Spectre is an elegant, grown-up James Bond movie.
James Bond movies have always opened with thrilling set pieces, and that’s even before the credit sequence/music video for the theme song. When we first see Daniel Craig (who should probably enjoy doing what he is extremely good at, that has made him a global star, instead of wanting to get out of it) as 007 in Spectre, he is wearing a death’s head mask and a suit with a skeleton design. It is the Day of the Dead celebration in Mexico, and to go out without a costume is to call attention to one’s self. Even without seeing that rather ugly but scorchingly hot mug we know it is Daniel Craig because his posture radiates arrogance and mastery. And then there is the matter of the tailoring. We know that Q provides the cars and gadgetry, but is the tailoring also MI6-issue? Is there a portable 3D printer in the glove compartment that can produce a perfect suit in minutes? And how much lycra is in the trousers, given that they are almost tight but never rip despite his exertions?

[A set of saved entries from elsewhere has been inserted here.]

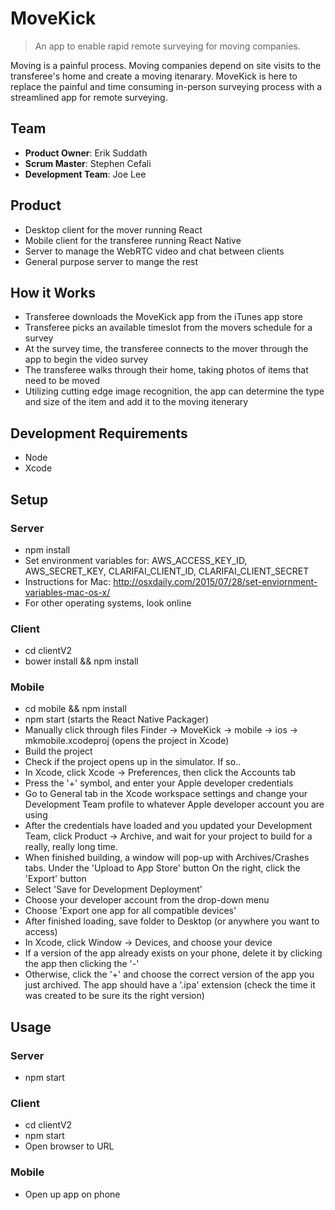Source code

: # MoveKick
> An app to enable rapid remote surveying for moving companies.

Moving is a painful process. Moving companies depend on site visits to the transferee's home and create a moving itenarary. MoveKick is here to replace the painful and time consuming in-person surveying process with a streamlined app for remote surveying.

## Team

  - __Product Owner__: Erik Suddath
  - __Scrum Master__: Stephen Cefali
  - __Development Team__: Joe Lee


## Product

- Desktop client for the mover running React
- Mobile client for the transferee running React Native
- Server to manage the WebRTC video and chat between clients
- General purpose server to mange the rest


## How it Works
- Transferee downloads the MoveKick app from the iTunes app store
- Transferee picks an available timeslot from the movers schedule for a survey
- At the survey time, the transferee connects to the mover through the app to begin the video survey
- The transferee walks through their home, taking photos of items that need to be moved
- Utilizing cutting edge image recognition, the app can determine the type and size of the item and add it to the moving itenerary



## Development Requirements

- Node
- Xcode

## Setup

### Server
- npm install
- Set environment variables for:
  AWS_ACCESS_KEY_ID,
  AWS_SECRET_KEY,
  CLARIFAI_CLIENT_ID,
  CLARIFAI_CLIENT_SECRET
- Instructions for Mac:
  http://osxdaily.com/2015/07/28/set-enviornment-variables-mac-os-x/
- For other operating systems, look online

### Client
- cd clientV2
- bower install && npm install

### Mobile
- cd mobile && npm install
- npm start (starts the React Native Packager)
- Manually click through files Finder -> MoveKick -> mobile -> ios -> mkmobile.xcodeproj (opens the project in Xcode)
- Build the project
- Check if the project opens up in the simulator. If so..
- In Xcode, click Xcode -> Preferences, then click the Accounts tab
- Press the '+' symbol, and enter your Apple developer credentials
- Go to General tab in the Xcode workspace settings and change your Development Team profile to whatever Apple developer account you are using
- After the credentials have loaded and you updated your Development Team, click Product -> Archive, and wait for your project to build for a really, really long time.
- When finished building, a window will pop-up with Archives/Crashes tabs. Under the 'Upload to App Store' button On the right, click the 'Export' button
- Select 'Save for Development Deployment'
- Choose your developer account from the drop-down menu
- Choose 'Export one app for all compatible devices'
- After finished loading, save folder to Desktop (or anywhere you want to access)
- In Xcode, click Window -> Devices, and choose your device
- If a version of the app already exists on your phone, delete it by clicking the app then clicking the '-'
- Otherwise, click the '+' and choose the correct version of the app you just archived. The app should have a '.ipa' extension (check the time it was created to be sure its the right version)

## Usage

### Server
- npm start

### Client
- cd clientV2
- npm start
- Open browser to URL

### Mobile
- Open up app on phone







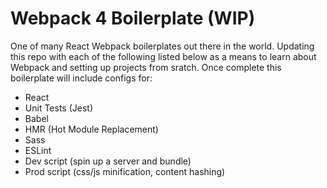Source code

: # Webpack 4 Boilerplate (WIP)

One of many React Webpack boilerplates out there in the world. Updating this repo with each of the following listed below as a means to learn about Webpack and setting up projects from sratch. Once complete this boilerplate will include configs for:

- React
- Unit Tests (Jest)
- Babel
- HMR (Hot Module Replacement)
- Sass
- ESLint
- Dev script (spin up a server and bundle)
- Prod script (css/js minification, content hashing)

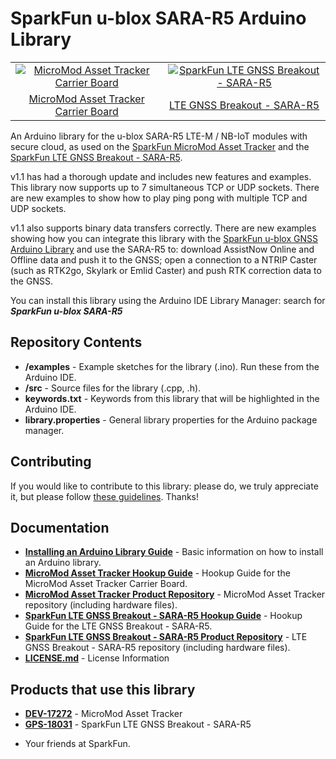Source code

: SparkFun u-blox SARA-R5 Arduino Library
==============================

<table class="table table-hover table-striped table-bordered">
    <tr align="center">
      <td><a href="https://www.sparkfun.com/products/17272"><img src="https://cdn.sparkfun.com/assets/parts/1/6/2/7/9/17272-SparkFun_MicroMod_Asset_Tracker_Carrier_Board-01a.jpg" alt="MicroMod Asset Tracker Carrier Board"></a></td>
      <td><a href="https://www.sparkfun.com/products/18031"><img src="https://cdn.sparkfun.com/assets/parts/1/7/2/6/0/18031-SparkFun_LTE_GNSS_Breakout_-_SARA-R5-01.jpg" alt="SparkFun LTE GNSS Breakout - SARA-R5"</a></td>
    </tr>
    <tr align="center">
      <td><a href="https://www.sparkfun.com/products/17272">MicroMod Asset Tracker Carrier Board</a></td>
      <td><a href="https://www.sparkfun.com/products/18031">LTE GNSS Breakout - SARA-R5</a></td>
    </tr>
</table>
       
An Arduino library for the u-blox SARA-R5 LTE-M / NB-IoT modules with secure cloud, as used on the [SparkFun MicroMod Asset Tracker](https://www.sparkfun.com/products/17272) and the [SparkFun LTE GNSS Breakout - SARA-R5](https://www.sparkfun.com/products/18031).

v1.1 has had a thorough update and includes new features and examples. This library now supports up to 7 simultaneous TCP or UDP sockets. There are new examples to show how to play ping pong with multiple TCP and UDP sockets.

v1.1 also supports binary data transfers correctly. There are new examples showing how you can integrate this library with the [SparkFun u-blox GNSS Arduino Library](https://github.com/sparkfun/SparkFun_u-blox_GNSS_Arduino_Library) and use the SARA-R5 to: download AssistNow Online and Offline data and push it to the GNSS; open a connection to a NTRIP Caster (such as RTK2go, Skylark or Emlid Caster) and push RTK correction data to the GNSS.

You can install this library using the Arduino IDE Library Manager: search for _**SparkFun u-blox SARA-R5**_

## Repository Contents

* **/examples** - Example sketches for the library (.ino). Run these from the Arduino IDE.
* **/src** - Source files for the library (.cpp, .h).
* **keywords.txt** - Keywords from this library that will be highlighted in the Arduino IDE.
* **library.properties** - General library properties for the Arduino package manager.

## Contributing

If you would like to contribute to this library: please do, we truly appreciate it, but please follow [these guidelines](./CONTRIBUTING.md). Thanks!

## Documentation

* **[Installing an Arduino Library Guide](https://learn.sparkfun.com/tutorials/installing-an-arduino-library)** - Basic information on how to install an Arduino library.
* **[MicroMod Asset Tracker Hookup Guide](https://learn.sparkfun.com/tutorials/micromod-asset-tracker-carrier-board-hookup-guide)** - Hookup Guide for the MicroMod Asset Tracker Carrier Board.
* **[MicroMod Asset Tracker Product Repository](https://github.com/sparkfun/MicroMod_Asset_Tracker)** - MicroMod Asset Tracker repository (including hardware files).
* **[SparkFun LTE GNSS Breakout - SARA-R5 Hookup Guide](https://learn.sparkfun.com/tutorials/lte-gnss-breakout---sara-r5-hookup-guide)** - Hookup Guide for the LTE GNSS Breakout - SARA-R5.
* **[SparkFun LTE GNSS Breakout - SARA-R5 Product Repository](https://github.com/sparkfun/SparkFun_LTE_GNSS_Breakout_SARA-R510M8S)** - LTE GNSS Breakout - SARA-R5 repository (including hardware files).
* **[LICENSE.md](./LICENSE.md)** - License Information

## Products that use this library

* **[DEV-17272](https://www.sparkfun.com/products/17272)** - MicroMod Asset Tracker
* **[GPS-18031](https://www.sparkfun.com/products/18031)** - SparkFun LTE GNSS Breakout - SARA-R5

- Your friends at SparkFun.
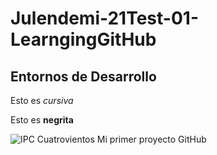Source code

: # Julendemi-21Test-01-LearngingGitHub

## Entornos de Desarrollo

Esto es _cursiva_

Esto es **negrita**

![IPC Cuatrovientos](http://cuatrov1-cp5028.wordpresstemporal.com/wp-content/uploads/2019/07/logo-cuatrovientos-2-1.png)
Mi primer proyecto GitHub
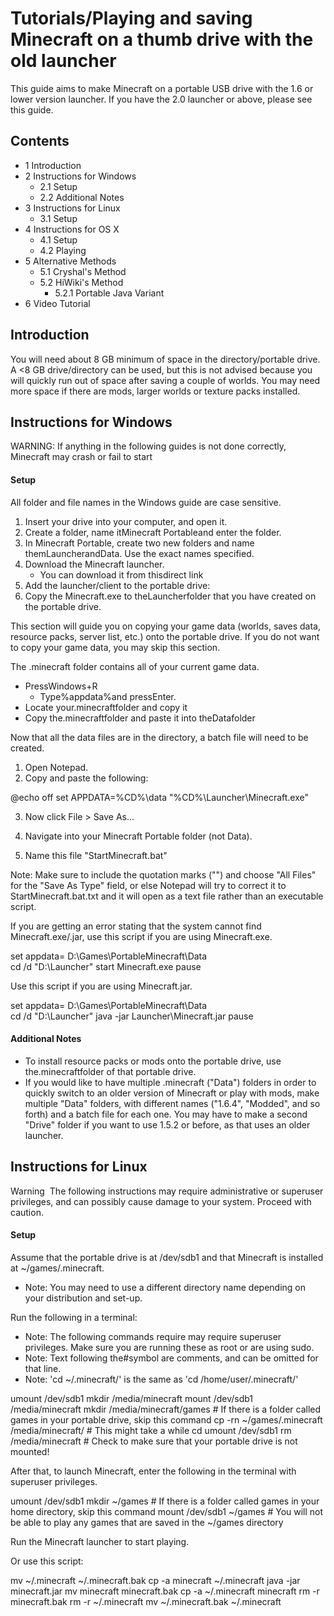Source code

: # Tutorials/Playing and saving Minecraft on a thumb drive with the old launcher
This guide aims to make Minecraft on a portable USB drive with the 1.6 or lower version launcher. If you have the 2.0 launcher or above, please see this guide.

## Contents
- 1 Introduction
- 2 Instructions for Windows
	- 2.1 Setup
	- 2.2 Additional Notes
- 3 Instructions for Linux
	- 3.1 Setup
- 4 Instructions for OS X
	- 4.1 Setup
	- 4.2 Playing
- 5 Alternative Methods
	- 5.1 Cryshal's Method
	- 5.2 HiWiki's Method
		- 5.2.1 Portable Java Variant
- 6 Video Tutorial

## Introduction
You will need about 8 GB minimum of space in the directory/portable drive. A <8 GB drive/directory can be used, but this is not advised because you will quickly run out of space after saving a couple of worlds. You may need more space if there are mods, larger worlds or texture packs installed. 

## Instructions for Windows
WARNING: If anything in the following guides is not done correctly, Minecraft may crash or fail to start

#### Setup
All folder and file names in the Windows guide are case sensitive.

1. Insert your drive into your computer, and open it.
2. Create a folder, name itMinecraft Portableand enter the folder.
3. In  Minecraft Portable, create two new folders and name themLauncherandData. Use the exact names specified.
4. Download the Minecraft launcher.
	- You can download it from thisdirect link
5. Add the launcher/client to the portable drive:
6. Copy the Minecraft.exe to theLauncherfolder that you have created on the portable drive.

This section will guide you on copying your game data (worlds, saves data, resource packs, server list, etc.) onto the portable drive. If you do not want to copy your game data, you may skip this section.

The .minecraft folder contains all of your current game data.

- PressWindows+R
	- Type%appdata%and pressEnter.
- Locate your.minecraftfolder and copy it
- Copy the.minecraftfolder and paste it into theDatafolder

Now that all the data files are in the directory, a batch file will need to be created. 

1. Open Notepad.
2. Copy and paste the following:

@echo off
set APPDATA=%CD%\data
"%CD%\Launcher\Minecraft.exe"

3. Now click File > Save As...

4. Navigate into your Minecraft Portable folder (not Data).

5. Name this file "StartMinecraft.bat"

Note: Make sure to include the quotation marks ("") and choose "All Files" for the "Save As Type" field, or else Notepad will try to correct it to StartMinecraft.bat.txt and it will open as a text file rather than an executable script. 

If you are getting an error stating that the system cannot find Minecraft.exe/.jar, use this script if you are using Minecraft.exe.

set appdata= D:\Games\PortableMinecraft\Data\
cd /d "D:\Launcher"
start Minecraft.exe 
pause

Use this script if you are using Minecraft.jar.

set appdata= D:\Games\PortableMinecraft\Data\
cd /d "D:\Launcher"
java -jar Launcher\Minecraft.jar 
pause

#### Additional Notes
- To install resource packs or mods onto the portable drive, use the.minecraftfolder of that portable drive.
- If you would like to have multiple .minecraft ("Data") folders in order to quickly switch to an older version of Minecraft or play with mods, make multiple "Data" folders, with different names ("1.6.4", "Modded", and so forth) and a batch file for each one. You may have to make a second "Drive" folder if you want to use 1.5.2 or before, as that uses an older launcher.

## Instructions for Linux



Warning 
The following instructions may require administrative or superuser privileges, and can possibly cause damage to your system. Proceed with caution.


#### Setup
Assume that the portable drive is at /dev/sdb1 and that Minecraft is installed at ~/games/.minecraft.

- Note: You may need to use a different directory name depending on your distribution and set-up.

Run the following in a terminal:

- Note: The following commands require may require superuser privileges. Make sure you are running these as root or are using sudo.
- Note: Text following the#symbol are comments, and can be omitted for that line.
- Note: 'cd ~/.minecraft/' is the same as 'cd /home/user/.minecraft/'

umount /dev/sdb1
mkdir /media/minecraft
mount /dev/sdb1 /media/minecraft
mkdir /media/minecraft/games # If there is a folder called games in your portable drive, skip this command
cp -rn ~/games/.minecraft /media/minecraft/ # This might take a while
cd
umount /dev/sdb1
rm /media/minecraft # Check to make sure that your portable drive is not mounted!

After that, to launch Minecraft, enter the following in the terminal with superuser privileges.

umount /dev/sdb1
mkdir ~/games # If there is a folder called games in your home directory, skip this command
mount /dev/sdb1 ~/games # You will not be able to play any games that are saved in the ~/games directory

Run the Minecraft launcher to start playing.

Or use this script:

mv ~/.minecraft ~/.minecraft.bak
cp -a minecraft ~/.minecraft
java -jar minecraft.jar
mv minecraft minecraft.bak
cp -a ~/.minecraft minecraft
rm -r minecraft.bak
rm -r ~/.minecraft
mv ~/.minecraft.bak ~/.minecraft

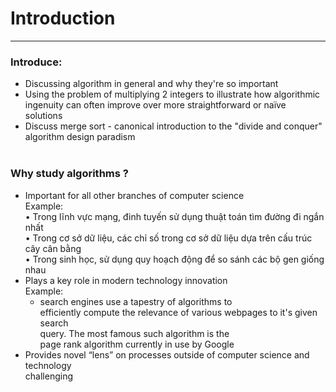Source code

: # Introduction
---  
### Introduce:  
- Discussing algorithm in general  and why they're so important  
- Using the problem of multiplying 2 integers to illustrate how algorithmic ingenuity can often improve over more straightforward or naïve solutions  
- Discuss merge sort - canonical introduction to the "divide and conquer" algorithm design paradism   
 
 
 
### Why study algorithms ?  
- Important for all other branches of computer science  
Example:   
	• Trong lĩnh vực mạng, đinh tuyến sử dụng thuật toán tìm đường đi ngắn nhất  
	• Trong cơ sở dữ liệu, các chỉ số trong cơ sở dữ liệu dựa trên cấu trúc cây cân bằng  
	• Trong sinh học, sử dụng quy hoạch động để so sánh các bộ gen giống nhau   
- Plays a key  role in modern technology innovation   
Example:   
	- search  engines use a tapestry of algorithms to  
	efficiently compute the relevance of  various webpages to it's given search  
	query.  The most famous such algorithm is the  
	page rank algorithm currently in use by  Google  
- Provides novel “lens” on processes outside of computer science and technology   
challenging
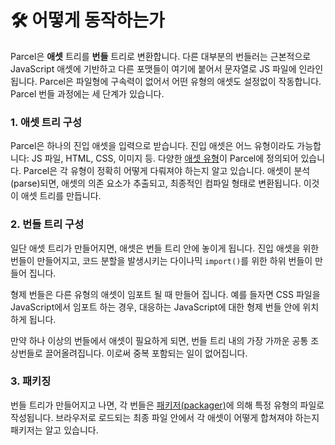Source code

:# 🛠 어떻게 동작하는가

Parcel은 **애셋** 트리를 **번들** 트리로 변환합니다. 다른 대부분의 번들러는 근본적으로 JavaScript 애셋에 기반하고 다른 포맷들이 여기에 붙어서 문자열로 JS 파일에 인라인 됩니다. Parcel은 파일형에 구속력이 없어서 어떤 유형의 애셋도 설정없이 작동합니다. Parcel 번들 과정에는 세 단계가 있습니다.

### 1. 애셋 트리 구성

Parcel은 하나의 진입 애셋을 입력으로 받습니다. 진입 애셋은 어느 유형이라도 가능합니다: JS 파일, HTML, CSS, 이미지 등. 다양한 [애셋 유형](asset_types.html)이 Parcel에 정의되어 있습니다. Parcel은 각 유형이 정확히 어떻게 다뤄져야 하는지 알고 있습니다. 애셋이 분석(parse)되면, 애셋의 의존 요소가 추출되고, 최종적인 컴파일 형태로 변환됩니다. 이것이 애셋 트리를 만듭니다.

### 2. 번들 트리 구성

일단 애셋 트리가 만들어지면, 애셋은 번들 트리 안에 놓이게 됩니다. 진입 애셋을 위한 번들이 만들어지고, 코드 분할을 발생시키는 다이나믹 `import()`를 위한 하위 번들이 만들어 집니다.

형제 번들은 다른 유형의 애셋이 임포트 될 때 만들어 집니다. 예를 들자면 CSS 파일을 JavaScript에서 임포트 하는 경우, 대응하는 JavaScript에 대한 형제 번들 안에 위치하게 됩니다.

만약 하나 이상의 번들에서 애셋이 필요하게 되면, 번들 트리 내의 가장 가까운 공통 조상번들로 끌어올려집니다. 이로써 중복 포함되는 일이 없어집니다.

### 3. 패키징

번들 트리가 만들어지고 나면, 각 번들은 [패키저(packager)](packagers.html)에 의해 특정 유형의 파일로 작성됩니다. 브라우저로 로드되는 최종 파일 안에서 각 애셋이 어떻게 합쳐져야 하는지 패키저는 알고 있습니다.
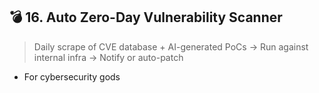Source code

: ## 💣 16. **Auto Zero-Day Vulnerability Scanner**

> Daily scrape of CVE database + AI-generated PoCs → Run against internal infra → Notify or auto-patch

- For cybersecurity gods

Throughout the movie we found ourselves asking when he had time to pack. We do not believe that he dresses off the rack. We’ll assume that he knew he’d be in the Day of the Dead procession so he had his tailor make the costume, but what about his other outfits? Between fleeing goons led by Dave Bautista (How strange to see a movie in which the biggest guy is Filipino. But yay!) in the snows of Altausee and catching the train to Morocco, he manages to produce a dinner jacket, and his lovely charge with the Proustian name of Dr. Madeleine Swann (Lea Seydoux; to extend the metaphor she should be a neuroscientist specialising in memory) walks down the dining car in a fabulous gown.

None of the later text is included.